Establish how many lines below contain the string "used". Respond with that number alone.

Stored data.
◇ ◇ ◇ ◇

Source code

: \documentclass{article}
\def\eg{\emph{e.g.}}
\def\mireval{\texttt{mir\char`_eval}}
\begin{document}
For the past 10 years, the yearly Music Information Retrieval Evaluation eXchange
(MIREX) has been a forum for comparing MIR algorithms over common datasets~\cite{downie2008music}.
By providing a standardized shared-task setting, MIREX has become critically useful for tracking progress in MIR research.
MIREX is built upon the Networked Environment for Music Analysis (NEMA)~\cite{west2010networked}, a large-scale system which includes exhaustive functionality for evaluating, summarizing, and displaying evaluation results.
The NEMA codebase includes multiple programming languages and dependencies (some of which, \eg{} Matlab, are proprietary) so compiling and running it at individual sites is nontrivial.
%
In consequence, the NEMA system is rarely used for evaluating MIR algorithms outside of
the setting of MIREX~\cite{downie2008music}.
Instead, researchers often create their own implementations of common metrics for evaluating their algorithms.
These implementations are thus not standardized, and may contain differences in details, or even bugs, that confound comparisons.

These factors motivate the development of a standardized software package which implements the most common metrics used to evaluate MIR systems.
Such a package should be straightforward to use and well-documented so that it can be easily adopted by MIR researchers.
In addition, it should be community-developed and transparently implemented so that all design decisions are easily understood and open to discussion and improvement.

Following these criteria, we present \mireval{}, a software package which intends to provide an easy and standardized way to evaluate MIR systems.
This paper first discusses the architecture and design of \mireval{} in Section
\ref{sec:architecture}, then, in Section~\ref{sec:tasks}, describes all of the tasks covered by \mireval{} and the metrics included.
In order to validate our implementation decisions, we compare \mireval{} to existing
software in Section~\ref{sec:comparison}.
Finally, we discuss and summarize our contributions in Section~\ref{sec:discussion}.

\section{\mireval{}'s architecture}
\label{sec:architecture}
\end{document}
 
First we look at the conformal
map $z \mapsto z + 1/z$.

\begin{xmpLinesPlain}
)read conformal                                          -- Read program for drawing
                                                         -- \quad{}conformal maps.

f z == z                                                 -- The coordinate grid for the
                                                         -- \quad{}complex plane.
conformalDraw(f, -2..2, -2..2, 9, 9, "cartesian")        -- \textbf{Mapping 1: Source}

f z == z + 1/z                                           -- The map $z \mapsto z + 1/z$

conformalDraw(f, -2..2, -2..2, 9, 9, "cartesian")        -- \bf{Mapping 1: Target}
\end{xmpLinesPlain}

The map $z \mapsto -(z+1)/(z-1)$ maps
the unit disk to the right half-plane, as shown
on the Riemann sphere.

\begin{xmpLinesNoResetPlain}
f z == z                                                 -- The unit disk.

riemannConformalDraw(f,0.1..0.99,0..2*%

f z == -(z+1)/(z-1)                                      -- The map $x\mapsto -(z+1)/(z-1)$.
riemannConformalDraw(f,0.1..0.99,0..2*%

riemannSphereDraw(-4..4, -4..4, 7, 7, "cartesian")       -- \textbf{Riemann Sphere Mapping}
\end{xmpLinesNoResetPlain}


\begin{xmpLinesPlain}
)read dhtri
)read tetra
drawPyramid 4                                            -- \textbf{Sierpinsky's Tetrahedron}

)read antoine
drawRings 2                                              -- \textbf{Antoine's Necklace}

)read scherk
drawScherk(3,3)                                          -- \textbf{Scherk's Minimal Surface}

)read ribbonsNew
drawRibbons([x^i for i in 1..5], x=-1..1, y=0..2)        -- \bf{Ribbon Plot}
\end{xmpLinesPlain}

◇ ◇ ◇ ◇

Task solution. 2